== Assigned task ==
Go through the lines below and copy any that hold the string "contents".

== Data for review ==

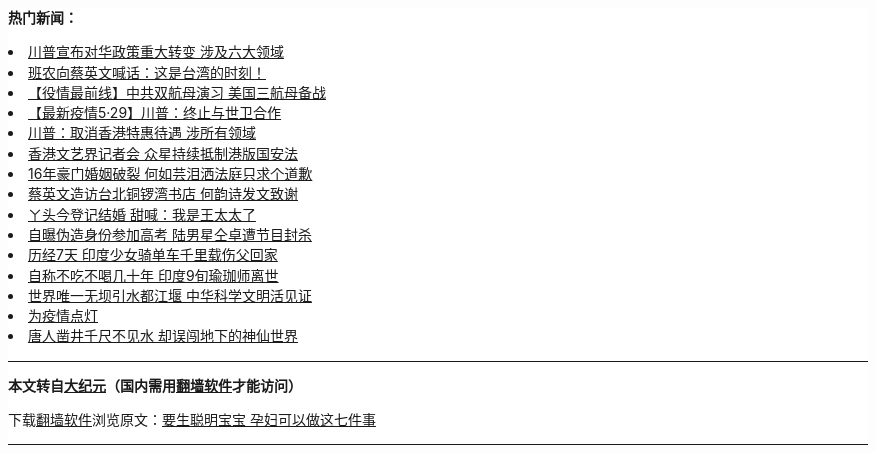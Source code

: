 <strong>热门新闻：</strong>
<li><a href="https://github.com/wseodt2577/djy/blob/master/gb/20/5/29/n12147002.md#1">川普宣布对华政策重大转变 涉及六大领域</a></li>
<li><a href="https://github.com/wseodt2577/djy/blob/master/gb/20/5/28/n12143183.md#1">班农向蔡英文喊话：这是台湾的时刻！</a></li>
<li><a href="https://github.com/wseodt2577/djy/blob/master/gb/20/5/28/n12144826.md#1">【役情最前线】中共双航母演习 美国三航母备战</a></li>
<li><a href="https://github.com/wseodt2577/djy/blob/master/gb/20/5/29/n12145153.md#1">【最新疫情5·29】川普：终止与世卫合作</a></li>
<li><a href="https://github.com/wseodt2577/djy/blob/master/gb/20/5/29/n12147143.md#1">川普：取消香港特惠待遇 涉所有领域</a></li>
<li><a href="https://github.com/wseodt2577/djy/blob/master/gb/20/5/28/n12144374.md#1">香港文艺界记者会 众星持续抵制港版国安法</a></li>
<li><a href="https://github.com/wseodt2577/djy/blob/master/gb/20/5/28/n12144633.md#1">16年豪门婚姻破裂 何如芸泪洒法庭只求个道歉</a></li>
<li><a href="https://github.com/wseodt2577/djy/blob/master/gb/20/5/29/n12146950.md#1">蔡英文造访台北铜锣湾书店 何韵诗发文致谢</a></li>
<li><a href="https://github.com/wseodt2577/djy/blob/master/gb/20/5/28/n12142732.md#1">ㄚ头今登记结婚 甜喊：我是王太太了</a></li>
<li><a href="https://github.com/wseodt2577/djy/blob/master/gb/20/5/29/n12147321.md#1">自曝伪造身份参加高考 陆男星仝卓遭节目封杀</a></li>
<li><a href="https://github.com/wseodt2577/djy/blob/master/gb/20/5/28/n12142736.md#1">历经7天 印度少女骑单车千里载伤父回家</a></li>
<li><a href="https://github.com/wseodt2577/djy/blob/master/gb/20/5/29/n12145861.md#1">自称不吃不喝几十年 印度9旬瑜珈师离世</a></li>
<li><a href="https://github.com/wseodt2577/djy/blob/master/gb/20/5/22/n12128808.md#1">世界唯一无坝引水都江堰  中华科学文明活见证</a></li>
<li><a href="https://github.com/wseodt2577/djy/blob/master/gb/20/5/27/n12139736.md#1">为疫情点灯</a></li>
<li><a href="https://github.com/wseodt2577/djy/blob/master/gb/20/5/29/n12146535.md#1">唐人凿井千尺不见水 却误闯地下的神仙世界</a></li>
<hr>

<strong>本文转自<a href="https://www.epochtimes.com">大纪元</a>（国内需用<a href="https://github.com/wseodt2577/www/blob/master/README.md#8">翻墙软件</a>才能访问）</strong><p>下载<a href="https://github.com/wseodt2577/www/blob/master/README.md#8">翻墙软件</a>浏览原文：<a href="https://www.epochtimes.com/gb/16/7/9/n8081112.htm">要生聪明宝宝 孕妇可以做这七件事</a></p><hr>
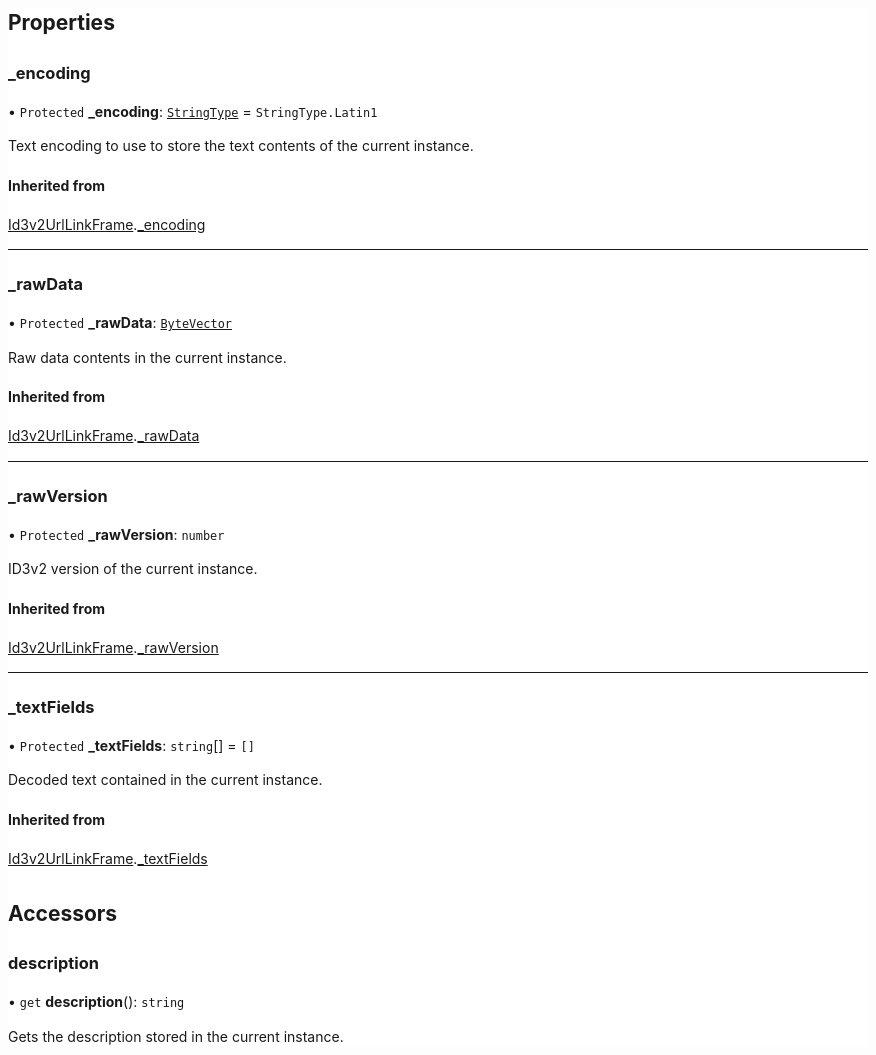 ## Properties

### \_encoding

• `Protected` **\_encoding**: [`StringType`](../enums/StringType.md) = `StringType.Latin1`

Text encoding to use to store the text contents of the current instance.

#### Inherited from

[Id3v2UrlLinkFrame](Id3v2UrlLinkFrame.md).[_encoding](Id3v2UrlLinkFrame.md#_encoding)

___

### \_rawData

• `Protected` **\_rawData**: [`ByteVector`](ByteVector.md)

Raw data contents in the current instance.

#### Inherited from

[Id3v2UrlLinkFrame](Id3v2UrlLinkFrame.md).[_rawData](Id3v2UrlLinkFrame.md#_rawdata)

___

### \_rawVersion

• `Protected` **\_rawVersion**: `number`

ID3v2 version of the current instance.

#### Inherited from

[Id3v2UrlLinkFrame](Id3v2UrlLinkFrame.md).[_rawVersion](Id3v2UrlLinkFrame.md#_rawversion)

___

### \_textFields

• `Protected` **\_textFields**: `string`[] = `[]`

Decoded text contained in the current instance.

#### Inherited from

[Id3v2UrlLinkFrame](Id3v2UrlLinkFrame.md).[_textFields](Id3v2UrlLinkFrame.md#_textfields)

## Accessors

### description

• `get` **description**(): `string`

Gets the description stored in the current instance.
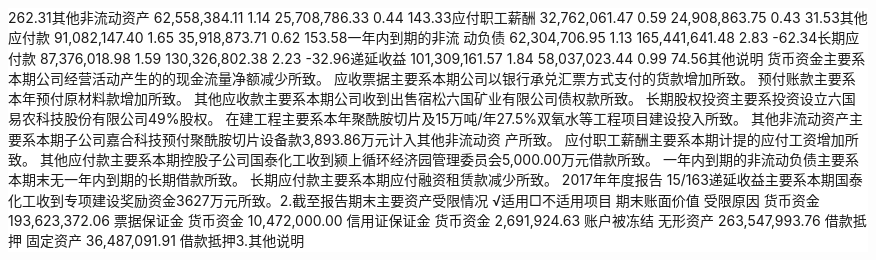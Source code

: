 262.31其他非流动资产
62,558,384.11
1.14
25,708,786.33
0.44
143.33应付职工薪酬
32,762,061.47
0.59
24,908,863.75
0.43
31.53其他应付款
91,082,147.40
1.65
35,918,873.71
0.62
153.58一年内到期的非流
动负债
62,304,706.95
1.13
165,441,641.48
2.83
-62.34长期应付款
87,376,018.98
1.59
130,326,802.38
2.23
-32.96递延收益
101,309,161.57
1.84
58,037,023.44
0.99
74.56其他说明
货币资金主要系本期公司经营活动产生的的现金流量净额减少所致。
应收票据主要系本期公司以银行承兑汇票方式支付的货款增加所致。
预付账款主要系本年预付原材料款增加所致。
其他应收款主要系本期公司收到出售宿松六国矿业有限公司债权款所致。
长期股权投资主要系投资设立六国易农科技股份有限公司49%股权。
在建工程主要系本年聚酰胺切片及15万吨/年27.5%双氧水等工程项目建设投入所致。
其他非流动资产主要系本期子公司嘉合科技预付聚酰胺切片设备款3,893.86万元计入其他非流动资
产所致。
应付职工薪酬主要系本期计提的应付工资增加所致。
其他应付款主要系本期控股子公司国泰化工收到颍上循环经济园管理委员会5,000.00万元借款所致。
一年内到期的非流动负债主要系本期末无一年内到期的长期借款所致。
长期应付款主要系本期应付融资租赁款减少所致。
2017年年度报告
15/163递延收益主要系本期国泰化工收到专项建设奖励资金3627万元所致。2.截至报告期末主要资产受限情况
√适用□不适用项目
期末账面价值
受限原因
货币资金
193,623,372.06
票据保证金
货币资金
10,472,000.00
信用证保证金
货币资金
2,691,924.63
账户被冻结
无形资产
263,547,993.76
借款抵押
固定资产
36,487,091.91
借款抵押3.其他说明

== Finished exercise ==
Text encoding to use to store the text contents of the current instance.
Raw data contents in the current instance.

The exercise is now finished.